Segment Start: Data excerpts
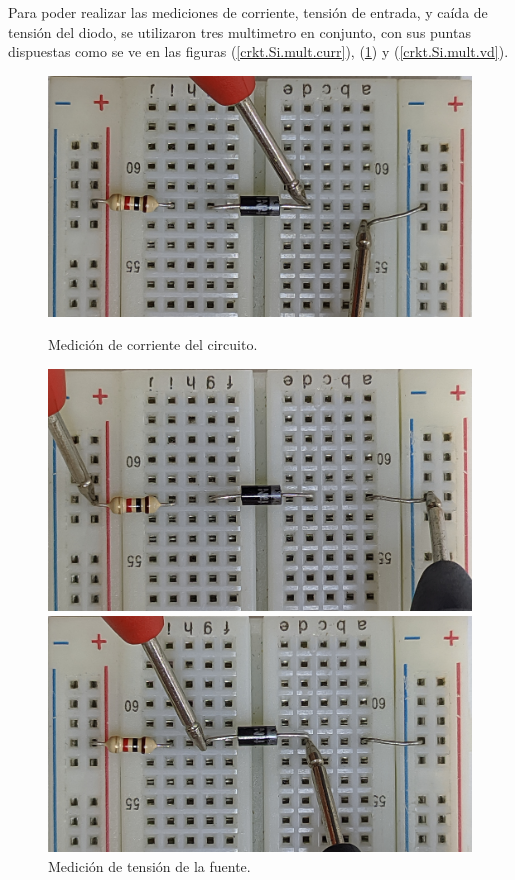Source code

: \documentclass[chaptersright]{informeutn}
\begin{document}
      Para poder realizar las mediciones de corriente, tensión de entrada, y caída de tensión del diodo, se utilizaron
      tres multimetro en conjunto, con sus puntas dispuestas como se ve en las figuras (\ref{crkt.Si.mult.curr}),
      (\ref{crkt.Si.mult.vi}) y (\ref{crkt.Si.mult.vd}).
      \begin{figure}[H]
        \centering
        \begin{minipage}{0.3\textwidth}
          \includegraphics[angle=180, width=1\textwidth]{pictures/prot_crkt-1_curr.jpg}
          \caption{Medición de corriente del circuito.}
          \label{crkt.Si.mult.curr}
        \end{minipage}
        \begin{minipage}{0.3\textwidth}
          \includegraphics[angle=180, width=1\textwidth]{pictures/prot_crkt-1_vi.jpg}
          \caption{Medición de tensión de la fuente.}
          \label{crkt.Si.mult.vi}
        \end{minipage}
        \begin{minipage}{0.3\textwidth}
          \includegraphics[angle=180, width=1\textwidth]{pictures/prot_crkt-1_vd.jpg}

\end{minipage}
\end{figure}
\end{document}
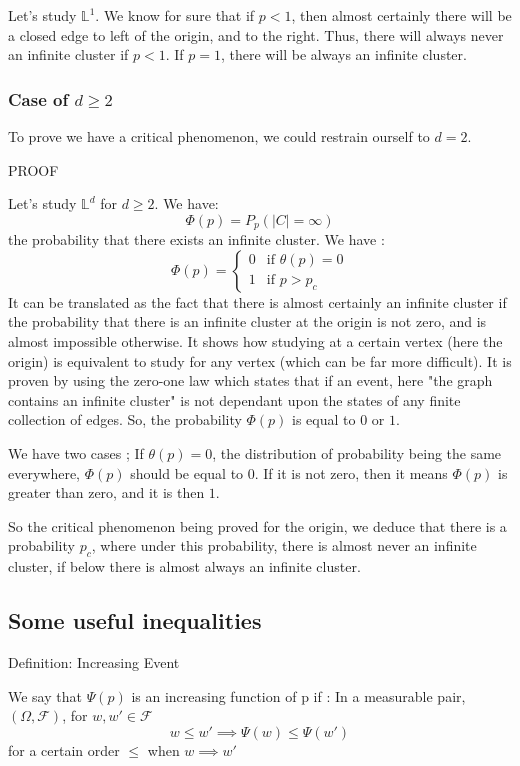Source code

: \documentclass{article}
\begin{document}
Let's study $\mathbb{L}^1$. We know for sure that if $p < 1$, then almost certainly there will be a closed edge to left of the origin, and to the right. Thus, there will always never an infinite cluster if $p < 1$. If $p = 1$, there will be always an infinite cluster.

\subsubsection{Case of $d \geq 2$}

To prove we have a critical phenomenon, we could restrain ourself to $d = 2$.

PROOF

Let's study $\mathbb{L}^d$ for $d \geq 2$.
We have:
$$\Phi(p)=P_p(|C|=\infty)$$
the probability that there exists an infinite cluster. We have :
$$
\Phi(p) = \left\{
    \begin{array}{ll}
        0 & \mbox{if $\theta(p)=0$}\\
        1 & \mbox{if $p > p_c$}
    \end{array}
\right.
$$
It can be translated as the fact that there is almost certainly an infinite cluster if the probability that there is an infinite cluster at the origin is not zero, and is almost impossible otherwise. It shows how studying at a certain vertex (here the origin) is equivalent to study for any vertex (which can be far more difficult). It is proven by using the zero-one law which states that if an event, here "the graph contains an infinite cluster" is not dependant upon the states of any finite collection of edges. So, the probability $\Phi(p)$ is equal to $0$ or $1$.

We have two cases ;
If $\theta(p)=0$, the distribution of probability being the same everywhere, $\Phi(p)$ should be equal to $0$.
If it is not zero, then it means $\Phi(p)$ is greater than zero, and it is then $1$.

So the critical phenomenon being proved for the origin, we deduce that there is a probability $p_c$, where under this probability, there is almost never an infinite cluster, if below there is almost always an infinite cluster.

\subsection{Some useful inequalities}

Definition: Increasing Event

We say that $\Psi(p)$ is an increasing function of p if :
In a measurable pair, $(\Omega, \mathscr{F})$, for $w, w' \in \mathscr{F}$
$$w \leq w' \implies \Psi(w) \leq \Psi(w')$$
for a certain order $\leq$ when $w \implies w'$
\end{document}
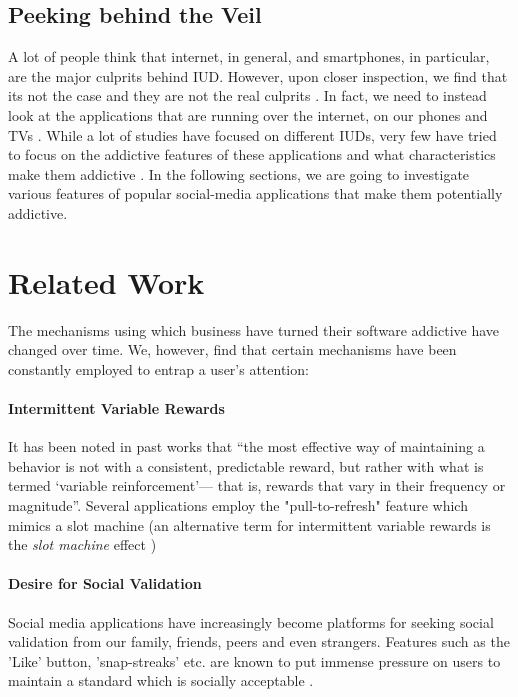 \documentclass[conference]{IEEEtran}
\begin{document}
\subsection{Peeking behind the Veil}
A lot of people think that internet, in general, and smartphones, in particular, are the major culprits behind IUD. However, upon closer inspection, we find that its not the case and they are not the real culprits \cite{sha2019}. In fact, we need to instead look at the applications that are running over the internet, on our phones and TVs \cite{alter2017}. While a lot of studies have focused on different IUDs, very few have tried to focus on the addictive features of these applications and what characteristics make them addictive \cite{king11, alu18}.
In the following sections, we are going to investigate various features of popular social-media applications that make them potentially addictive.


\section{Related Work}
The mechanisms using which business have turned their software addictive have changed over time. We, however, find that certain mechanisms have been constantly employed to entrap a user's attention:

\paragraph{Intermittent Variable Rewards} It has been noted in past works \cite{wu2016} that “the most effective way of maintaining a behavior is not with a consistent, predictable reward, but rather with what is termed ‘variable reinforcement’— that is, rewards that vary in their frequency or magnitude”. Several applications employ the "pull-to-refresh" feature which mimics a slot machine (an alternative term for intermittent variable rewards is the {\it slot machine} effect \cite{wu2016, gr2018})

\paragraph{Desire for Social Validation} Social media applications have increasingly become platforms for seeking social validation from our family, friends, peers and even strangers. Features such as the 'Like' button, 'snap-streaks' etc. are known to put immense pressure on users to maintain a standard which is socially acceptable \cite{bosker2016, alter2017}.
\end{document}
Segment End: Data excerpts
> Problem:
Although pictures appear among the entries, please set down only the lines from the one with "tensión de la" up to and including the one with "Definition: Increasing Event", word for word.

> Result for this exercise:
          \caption{Medición de tensión de la fuente.}
          \label{crkt.Si.mult.vi}
        \end{minipage}
        \begin{minipage}{0.3\textwidth}
          \includegraphics[angle=180, width=1\textwidth]{pictures/prot_crkt-1_vd.jpg}

\end{minipage}
\end{figure}
\end{document}
Source code

: \documentclass{article}
\begin{document}
Let's study $\mathbb{L}^1$. We know for sure that if $p < 1$, then almost certainly there will be a closed edge to left of the origin, and to the right. Thus, there will always never an infinite cluster if $p < 1$. If $p = 1$, there will be always an infinite cluster.

\subsubsection{Case of $d \geq 2$}

To prove we have a critical phenomenon, we could restrain ourself to $d = 2$.

PROOF

Let's study $\mathbb{L}^d$ for $d \geq 2$.
We have:
$$\Phi(p)=P_p(|C|=\infty)$$
the probability that there exists an infinite cluster. We have :
$$
\Phi(p) = \left\{
    \begin{array}{ll}
        0 & \mbox{if $\theta(p)=0$}\\
        1 & \mbox{if $p > p_c$}
    \end{array}
\right.
$$
It can be translated as the fact that there is almost certainly an infinite cluster if the probability that there is an infinite cluster at the origin is not zero, and is almost impossible otherwise. It shows how studying at a certain vertex (here the origin) is equivalent to study for any vertex (which can be far more difficult). It is proven by using the zero-one law which states that if an event, here "the graph contains an infinite cluster" is not dependant upon the states of any finite collection of edges. So, the probability $\Phi(p)$ is equal to $0$ or $1$.

We have two cases ;
If $\theta(p)=0$, the distribution of probability being the same everywhere, $\Phi(p)$ should be equal to $0$.
If it is not zero, then it means $\Phi(p)$ is greater than zero, and it is then $1$.

So the critical phenomenon being proved for the origin, we deduce that there is a probability $p_c$, where under this probability, there is almost never an infinite cluster, if below there is almost always an infinite cluster.

\subsection{Some useful inequalities}

Definition: Increasing Event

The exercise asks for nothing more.